4. Bug Spray, Lots of Bug Spray

The mosquitos are hell. Not bad, not overwhelming, HELL. if there is one thing you need to do before heading to the Taj Mahal, its bathe yourself in bug spray. This is one time where you can not afford to feel self conscious about smelling like OFF or DEET. Especially if you arrive in the early morning hours, have tons of spray. The hotel gave us bug patches and they were like snack trays for the mosquitos, they did nothing. Between the bites and the buzzing in your ear, it’s enough to drive you mad while waiting for the building to open. Don’t just spray yourself, cover your body head to toe. You will thank me later.

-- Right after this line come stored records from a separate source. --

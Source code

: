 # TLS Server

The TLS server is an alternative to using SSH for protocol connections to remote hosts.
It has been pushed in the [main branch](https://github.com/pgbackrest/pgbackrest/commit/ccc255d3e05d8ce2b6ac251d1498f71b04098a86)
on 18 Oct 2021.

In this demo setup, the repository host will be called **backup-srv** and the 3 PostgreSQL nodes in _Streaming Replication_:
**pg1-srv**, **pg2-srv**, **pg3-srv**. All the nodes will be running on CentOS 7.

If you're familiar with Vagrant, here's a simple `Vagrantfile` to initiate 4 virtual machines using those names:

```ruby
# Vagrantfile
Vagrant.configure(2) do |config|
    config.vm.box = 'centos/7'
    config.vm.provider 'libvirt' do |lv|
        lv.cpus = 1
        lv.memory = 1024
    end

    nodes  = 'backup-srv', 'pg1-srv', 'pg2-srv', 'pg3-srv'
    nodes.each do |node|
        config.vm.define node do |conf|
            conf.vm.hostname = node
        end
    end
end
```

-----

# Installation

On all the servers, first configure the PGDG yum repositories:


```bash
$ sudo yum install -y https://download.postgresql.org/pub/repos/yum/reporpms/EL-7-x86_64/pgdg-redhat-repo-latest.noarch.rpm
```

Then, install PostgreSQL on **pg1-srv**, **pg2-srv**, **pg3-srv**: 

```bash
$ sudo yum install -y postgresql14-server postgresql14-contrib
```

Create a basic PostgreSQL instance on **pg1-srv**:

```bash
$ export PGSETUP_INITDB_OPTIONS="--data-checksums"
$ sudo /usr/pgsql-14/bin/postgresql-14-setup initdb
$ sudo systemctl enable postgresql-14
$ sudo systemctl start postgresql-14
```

5. Bring Every Conceivable Kind of Recording Device That You Own

You can’t take a bad picture at the Taj Mahal. No really. It is special, and pictures taken there are BEAUTIFUL, but bring more than an iPhone. I went in with my DSLR, a GoPro and my wife carried her small point and shoot.

There are picture opportunities all over, so take your time and keep your eyes open, and head on a swivel.

Bonus: Do Not F*%k With The Monkeys

Midway through our visit to the Taj, Monkeys began popping up in the main plaza beside the mausoleum. Listen they look cute and harmless and your first instinct may be to go pet them or feed them. DON’T!!! They are viscous and look at you as one thing and one thing only, a source for food.

They are hungry and you are MacDonald’s. Our tour guide warned me and basically saved me from the humiliation of being the American Tourist who got his ass kicked by a Monkey. All animal life is protected and revered in India, but that doesn’t mean you need to go any where near all the wildlife that is Everywhere in this country. Just leave the monkeys alone and you will be safe and sound.


It is a long journey to get to the Taj Mahal and there is nothing easy about it. But it is worth every penny and hour you spend on the trek.India is a first world country that is elegant and opulent (like the Taj), but it still can’t shake its third world past. No place is perfect, but India is so perfectly, imperfect, that its special.

This is one of my favorite pictures, because every time I look at it, it reminds me that anything is possible and that there are incredible places that are waiting for me to discover.